Technically I’ve been a webmaster since December of 2001. I’ve been writing web pages for years, but posting to CompuServe’s ‘Our World’ or AOL’s ‘Hometown’ is a far cry from running your own domain. By the same token, as this last couple of months has taught me, running your own domain is a far cry from running your own web server.

When I decided in late 2001 to go into the ‘big leagues’ and register a domain name and buy space on a web host that didn’t force pop-up ads onto its visitors and gave CGI access, I was happy as a clam. Having seen roughly 50 or 60 security bullitens for IIS over the years, and only a handful for ftpd, apache, and open-ssl, I decided going linux was probably safer than going Windows.

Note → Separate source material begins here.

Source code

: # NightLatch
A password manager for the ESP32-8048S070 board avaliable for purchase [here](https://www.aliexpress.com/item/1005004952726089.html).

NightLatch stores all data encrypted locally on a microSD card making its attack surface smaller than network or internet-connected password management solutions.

I knew some command line Unix from exposure at my work, but still thought it was a big deal when I used vi to edit files on the host instead of FTPing them back and forth from my Windows workstation. I had been writing Perl scripts at work to do simple things like read from databases, do searches and sorts, etc. The transition to doing webmaster work on a Linux server was pretty smooth, and it was a long while before the hacker in me started craving more.

I had built up some content on my previous host, AOL (why I wanted to leave AOL should be self-explanatory, so I won’t bother discussing it here), so I had more to offer than a chili-recipe/picture-of-cat web page. I spent a lot of time retooling the pages, and started work on what would be the atengine to add a simple navigation banner and uniform layout to all my rantings. That work, and my continued study of Perl and Linux/Unix kept me busy for awhile. I branched out a little and learned emacs and toyed a little with lisp, and at work I took over admin duties for a small Unix server whose old admin had left the company. That’s worth a little sidebar.

Jaguar is the host name of a little Sun Solaris server at Sterling that runs Unix. The previous owner was the man who originally got me interested in Unix and Perl. He left Sterling about 3 years ago, and there was no real admin until they offered it to me 6 months ago. That isn’t to say that no one worked on the box in 3 years and it gathered dust, but just that no one was the official admin, and everything was out of date on it, including the box itself.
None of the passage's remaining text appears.